- [ASSIGNED TASK]: Starting at the top of the entries below, write out each line up to and including the one containing "#### AT TIME ZONE". Leave the pictures out.
═════ RECORDS TO PROCESS ═════
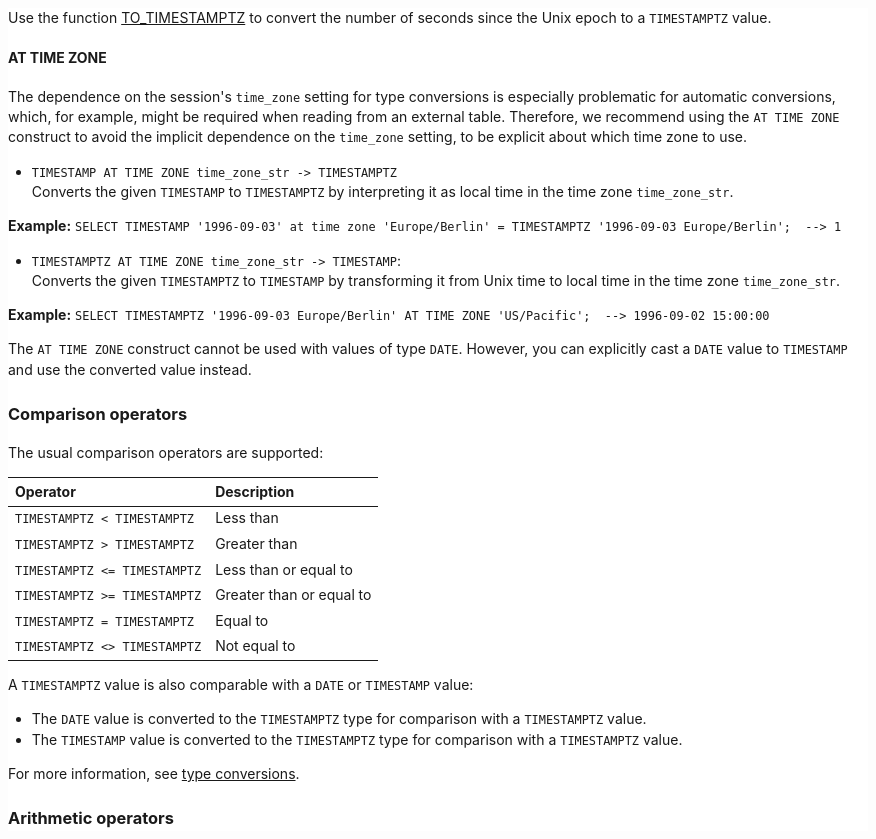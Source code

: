 Use the function [TO_TIMESTAMPTZ](../sql-reference/functions-reference/to_timestamptz.md) to convert the number of seconds since the Unix epoch to a `TIMESTAMPTZ` value.

#### AT TIME ZONE

The dependence on the session's `time_zone` setting for type conversions is especially problematic for automatic conversions, which, for example, might be required when reading from an external table.
Therefore, we recommend using the `AT TIME ZONE` construct to avoid the implicit dependence on the `time_zone` setting, to be explicit about which time zone to use.

* `TIMESTAMP AT TIME ZONE time_zone_str -> TIMESTAMPTZ` <br>
 Converts the given `TIMESTAMP` to `TIMESTAMPTZ` by interpreting it as local time in the time zone `time_zone_str`.

**Example:**
`SELECT TIMESTAMP '1996-09-03' at time zone 'Europe/Berlin' = TIMESTAMPTZ '1996-09-03 Europe/Berlin';  --> 1`

* `TIMESTAMPTZ AT TIME ZONE time_zone_str -> TIMESTAMP`:<br>
 Converts the given `TIMESTAMPTZ` to `TIMESTAMP` by transforming it from Unix time to local time in the time zone `time_zone_str`.
 
**Example:**
`SELECT TIMESTAMPTZ '1996-09-03 Europe/Berlin' AT TIME ZONE 'US/Pacific';  --> 1996-09-02 15:00:00`

The `AT TIME ZONE` construct cannot be used with values of type `DATE`.
However, you can explicitly cast a `DATE` value to `TIMESTAMP` and use the converted value instead.

### Comparison operators

The usual comparison operators are supported:

| Operator                     | Description              |
| :--------------------------- | :----------------------- |
| `TIMESTAMPTZ < TIMESTAMPTZ`  | Less than                |
| `TIMESTAMPTZ > TIMESTAMPTZ ` | Greater than             |
| `TIMESTAMPTZ <= TIMESTAMPTZ` | Less than or equal to    |
| `TIMESTAMPTZ >= TIMESTAMPTZ` | Greater than or equal to |
| `TIMESTAMPTZ = TIMESTAMPTZ`  | Equal to                 |
| `TIMESTAMPTZ <> TIMESTAMPTZ` | Not equal to             |

A `TIMESTAMPTZ` value is also comparable with a `DATE` or `TIMESTAMP` value:

* The `DATE` value is converted to the `TIMESTAMPTZ` type for comparison with a `TIMESTAMPTZ` value.
* The `TIMESTAMP` value is converted to the `TIMESTAMPTZ` type for comparison with a `TIMESTAMPTZ` value.

For more information, see [type conversions](#type-conversions).

### Arithmetic operators
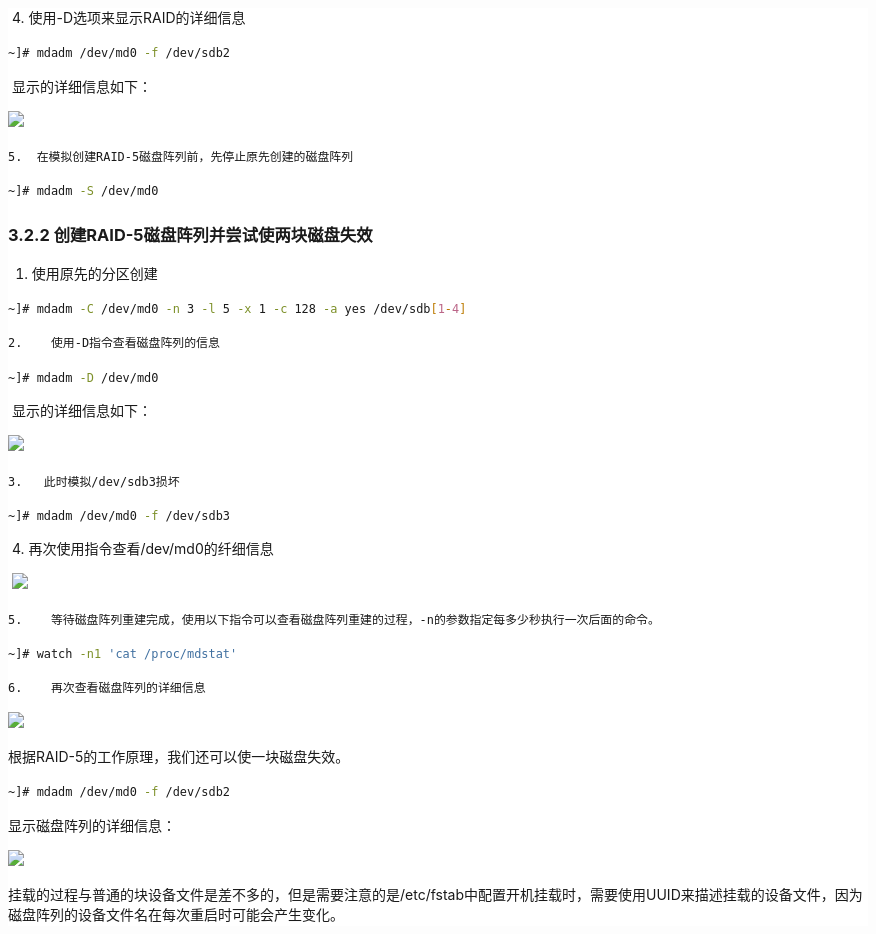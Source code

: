 ​	4.  使用-D选项来显示RAID的详细信息

```bash
~]# mdadm /dev/md0 -f /dev/sdb2
```

​	显示的详细信息如下：

![](https://raw.githubusercontent.com/AaYyLink/image/master/1553087698932.png)

 	5.  在模拟创建RAID-5磁盘阵列前，先停止原先创建的磁盘阵列

```bash
~]# mdadm -S /dev/md0 
```

> 

### 3.2.2  创建RAID-5磁盘阵列并尝试使两块磁盘失效

1.   使用原先的分区创建

```bash
~]# mdadm -C /dev/md0 -n 3 -l 5 -x 1 -c 128 -a yes /dev/sdb[1-4]
```

 	2.    使用-D指令查看磁盘阵列的信息

```bash
~]# mdadm -D /dev/md0
```

​	显示的详细信息如下：

![](https://raw.githubusercontent.com/AaYyLink/image/master/1553088334731.png)

 	3.   此时模拟/dev/sdb3损坏

```bash
~]# mdadm /dev/md0 -f /dev/sdb3
```

​	4.  再次使用指令查看/dev/md0的纤细信息

​	![](https://raw.githubusercontent.com/AaYyLink/image/master/1553088636476.png)

 	5.    等待磁盘阵列重建完成，使用以下指令可以查看磁盘阵列重建的过程，-n的参数指定每多少秒执行一次后面的命令。

```bash
~]# watch -n1 'cat /proc/mdstat'
```

 	6.    再次查看磁盘阵列的详细信息

![](https://raw.githubusercontent.com/AaYyLink/image/master/1553089006381.png)



根据RAID-5的工作原理，我们还可以使一块磁盘失效。

```bash
~]# mdadm /dev/md0 -f /dev/sdb2
```

显示磁盘阵列的详细信息：

![](https://raw.githubusercontent.com/AaYyLink/image/master/1553089203135.png)



挂载的过程与普通的块设备文件是差不多的，但是需要注意的是/etc/fstab中配置开机挂载时，需要使用UUID来描述挂载的设备文件，因为磁盘阵列的设备文件名在每次重启时可能会产生变化。

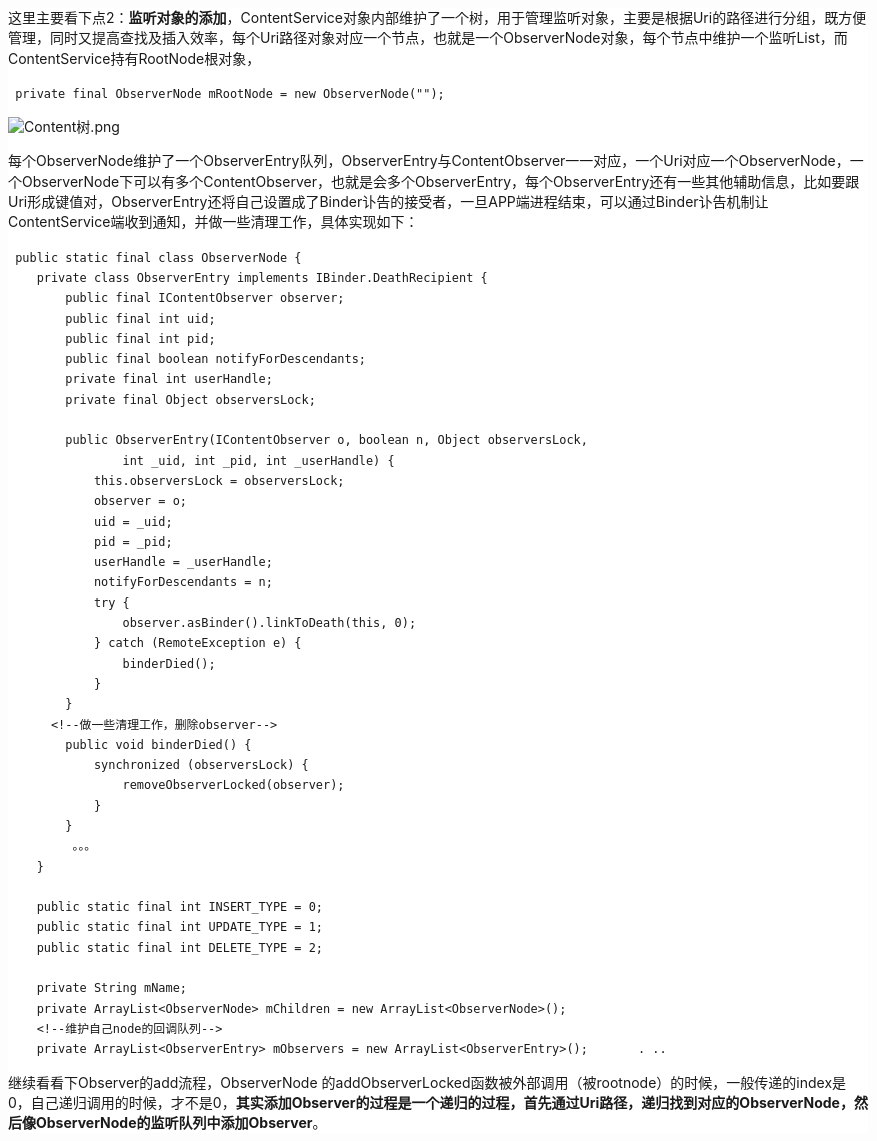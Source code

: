 这里主要看下点2：**监听对象的添加**，ContentService对象内部维护了一个树，用于管理监听对象，主要是根据Uri的路径进行分组，既方便管理，同时又提高查找及插入效率，每个Uri路径对象对应一个节点，也就是一个ObserverNode对象，每个节点中维护一个监听List，而ContentService持有RootNode根对象，

	 private final ObserverNode mRootNode = new ObserverNode("");
	 
![Content树.png](https://upload-images.jianshu.io/upload_images/1460468-3f1823c5571efc4e.png?imageMogr2/auto-orient/strip%7CimageView2/2/w/1240)

每个ObserverNode维护了一个ObserverEntry队列，ObserverEntry与ContentObserver一一对应，一个Uri对应一个ObserverNode，一个ObserverNode下可以有多个ContentObserver，也就是会多个ObserverEntry，每个ObserverEntry还有一些其他辅助信息，比如要跟Uri形成键值对，ObserverEntry还将自己设置成了Binder讣告的接受者，一旦APP端进程结束，可以通过Binder讣告机制让ContentService端收到通知，并做一些清理工作，具体实现如下：

     public static final class ObserverNode {
        private class ObserverEntry implements IBinder.DeathRecipient {
            public final IContentObserver observer;
            public final int uid;
            public final int pid;
            public final boolean notifyForDescendants;
            private final int userHandle;
            private final Object observersLock;

            public ObserverEntry(IContentObserver o, boolean n, Object observersLock,
                    int _uid, int _pid, int _userHandle) {
                this.observersLock = observersLock;
                observer = o;
                uid = _uid;
                pid = _pid;
                userHandle = _userHandle;
                notifyForDescendants = n;
                try {
                    observer.asBinder().linkToDeath(this, 0);
                } catch (RemoteException e) {
                    binderDied();
                }
            }
          <!--做一些清理工作，删除observer-->
            public void binderDied() {
                synchronized (observersLock) {
                    removeObserverLocked(observer);
                }
            }
			 。。。
        }

        public static final int INSERT_TYPE = 0;
        public static final int UPDATE_TYPE = 1;
        public static final int DELETE_TYPE = 2;

        private String mName;
        private ArrayList<ObserverNode> mChildren = new ArrayList<ObserverNode>();
        <!--维护自己node的回调队列-->
        private ArrayList<ObserverEntry> mObservers = new ArrayList<ObserverEntry>();	 	. ..
                
继续看看下Observer的add流程，ObserverNode 的addObserverLocked函数被外部调用（被rootnode）的时候，一般传递的index是0，自己递归调用的时候，才不是0，**其实添加Observer的过程是一个递归的过程，首先通过Uri路径，递归找到对应的ObserverNode，然后像ObserverNode的监听队列中添加Observer**。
═════
- [WRITTEN SOLUTION]:
Source code

: Use the function [TO_TIMESTAMPTZ](../sql-reference/functions-reference/to_timestamptz.md) to convert the number of seconds since the Unix epoch to a `TIMESTAMPTZ` value.

#### AT TIME ZONE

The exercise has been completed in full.